◆ WHAT IS BEING ASKED: Your job is to reproduce all of the data exactly.
________________________________________
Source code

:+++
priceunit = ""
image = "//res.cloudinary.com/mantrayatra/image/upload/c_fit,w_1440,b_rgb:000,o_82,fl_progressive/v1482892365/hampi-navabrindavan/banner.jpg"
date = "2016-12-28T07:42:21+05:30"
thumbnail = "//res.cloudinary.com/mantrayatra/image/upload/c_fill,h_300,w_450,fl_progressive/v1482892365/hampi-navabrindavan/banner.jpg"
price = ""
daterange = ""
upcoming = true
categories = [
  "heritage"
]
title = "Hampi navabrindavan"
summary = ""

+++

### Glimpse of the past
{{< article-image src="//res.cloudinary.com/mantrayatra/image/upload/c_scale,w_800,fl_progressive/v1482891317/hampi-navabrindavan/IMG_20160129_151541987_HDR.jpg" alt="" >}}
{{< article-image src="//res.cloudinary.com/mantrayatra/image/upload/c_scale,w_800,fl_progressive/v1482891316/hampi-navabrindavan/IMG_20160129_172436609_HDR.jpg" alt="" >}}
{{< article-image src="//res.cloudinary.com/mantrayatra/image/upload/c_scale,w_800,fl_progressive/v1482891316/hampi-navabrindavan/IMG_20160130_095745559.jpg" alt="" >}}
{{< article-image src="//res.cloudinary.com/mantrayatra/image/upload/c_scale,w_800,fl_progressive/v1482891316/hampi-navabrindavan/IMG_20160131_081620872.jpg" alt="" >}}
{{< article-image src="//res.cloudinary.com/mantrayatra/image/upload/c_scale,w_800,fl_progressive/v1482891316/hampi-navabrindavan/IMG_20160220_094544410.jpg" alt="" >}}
________________________________________
◆ RESULT:
Source code

:+++
priceunit = ""
image = "//res.cloudinary.com/mantrayatra/image/upload/c_fit,w_1440,b_rgb:000,o_82,fl_progressive/v1482892365/hampi-navabrindavan/banner.jpg"
date = "2016-12-28T07:42:21+05:30"
thumbnail = "//res.cloudinary.com/mantrayatra/image/upload/c_fill,h_300,w_450,fl_progressive/v1482892365/hampi-navabrindavan/banner.jpg"
price = ""
daterange = ""
upcoming = true
categories = [
  "heritage"
]
title = "Hampi navabrindavan"
summary = ""

+++

### Glimpse of the past
{{< article-image src="//res.cloudinary.com/mantrayatra/image/upload/c_scale,w_800,fl_progressive/v1482891317/hampi-navabrindavan/IMG_20160129_151541987_HDR.jpg" alt="" >}}
{{< article-image src="//res.cloudinary.com/mantrayatra/image/upload/c_scale,w_800,fl_progressive/v1482891316/hampi-navabrindavan/IMG_20160129_172436609_HDR.jpg" alt="" >}}
{{< article-image src="//res.cloudinary.com/mantrayatra/image/upload/c_scale,w_800,fl_progressive/v1482891316/hampi-navabrindavan/IMG_20160130_095745559.jpg" alt="" >}}
{{< article-image src="//res.cloudinary.com/mantrayatra/image/upload/c_scale,w_800,fl_progressive/v1482891316/hampi-navabrindavan/IMG_20160131_081620872.jpg" alt="" >}}
{{< article-image src="//res.cloudinary.com/mantrayatra/image/upload/c_scale,w_800,fl_progressive/v1482891316/hampi-navabrindavan/IMG_20160220_094544410.jpg" alt="" >}}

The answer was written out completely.